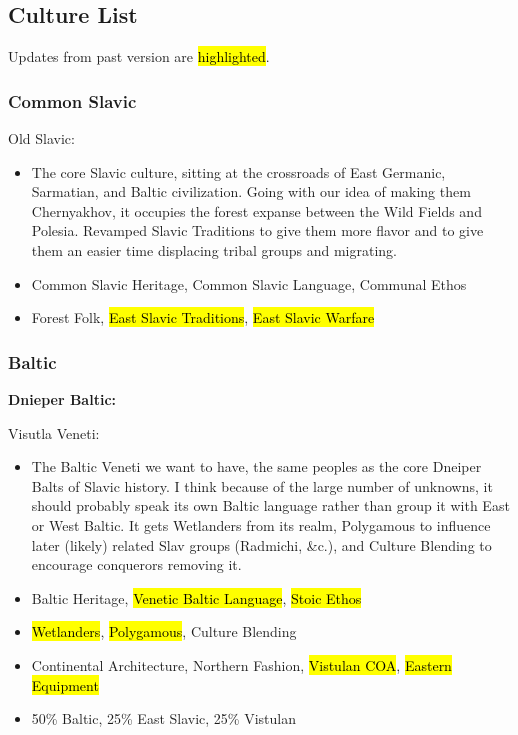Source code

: \documentclass{article}
\begin{document}
	\subsection{Culture List}
	Updates from past version are \hl{highlighted}.
	
	\subsubsection{Common Slavic}
	
	Old Slavic:
	\begin{itemize}
		\item The core Slavic culture, sitting at the crossroads of East Germanic, Sarmatian, and Baltic civilization. Going with our idea of making them Chernyakhov, it occupies the forest expanse between the Wild Fields and Polesia.
		\newline
		Revamped Slavic Traditions to give them more flavor and to give them an easier time displacing tribal groups and migrating.
		\item Common Slavic Heritage, Common Slavic Language, Communal Ethos
		\item Forest Folk, \hl{East Slavic Traditions}, \hl{East Slavic Warfare}
	\end{itemize}
	
	\subsubsection{Baltic}
	
	\textbf{Dnieper Baltic:}
	
	Visutla Veneti:
	\begin{itemize}
		\item The Baltic Veneti we want to have, the same peoples as the core Dneiper Balts of Slavic history. I think because of the large number of unknowns, it should probably speak its own Baltic language rather than group it with East or West Baltic. It gets Wetlanders from its realm, Polygamous to influence later (likely) related Slav groups (Radmichi, \&c.), and Culture Blending to encourage conquerors removing it.
		\item Baltic Heritage, \hl{Venetic Baltic Language}, \hl{Stoic Ethos}
		\item \hl{Wetlanders}, \hl{Polygamous}, Culture Blending
		\item Continental Architecture, Northern Fashion, \hl{Vistulan COA}, \hl{Eastern Equipment}
		\item 50\% Baltic, 25\% East Slavic, 25\% Vistulan
	\end{itemize}
	
\end{document}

→ Work order
Every entry above should be restated word for word, with the images left out.

→ Answer space
Source code

: \documentclass{article}
\begin{document}
	\subsection{Culture List}
	Updates from past version are \hl{highlighted}.
	
	\subsubsection{Common Slavic}
	
	Old Slavic:
	\begin{itemize}
		\item The core Slavic culture, sitting at the crossroads of East Germanic, Sarmatian, and Baltic civilization. Going with our idea of making them Chernyakhov, it occupies the forest expanse between the Wild Fields and Polesia.
		\newline
		Revamped Slavic Traditions to give them more flavor and to give them an easier time displacing tribal groups and migrating.
		\item Common Slavic Heritage, Common Slavic Language, Communal Ethos
		\item Forest Folk, \hl{East Slavic Traditions}, \hl{East Slavic Warfare}
	\end{itemize}
	
	\subsubsection{Baltic}
	
	\textbf{Dnieper Baltic:}
	
	Visutla Veneti:
	\begin{itemize}
		\item The Baltic Veneti we want to have, the same peoples as the core Dneiper Balts of Slavic history. I think because of the large number of unknowns, it should probably speak its own Baltic language rather than group it with East or West Baltic. It gets Wetlanders from its realm, Polygamous to influence later (likely) related Slav groups (Radmichi, \&c.), and Culture Blending to encourage conquerors removing it.
		\item Baltic Heritage, \hl{Venetic Baltic Language}, \hl{Stoic Ethos}
		\item \hl{Wetlanders}, \hl{Polygamous}, Culture Blending
		\item Continental Architecture, Northern Fashion, \hl{Vistulan COA}, \hl{Eastern Equipment}
		\item 50\% Baltic, 25\% East Slavic, 25\% Vistulan
	\end{itemize}
	
\end{document}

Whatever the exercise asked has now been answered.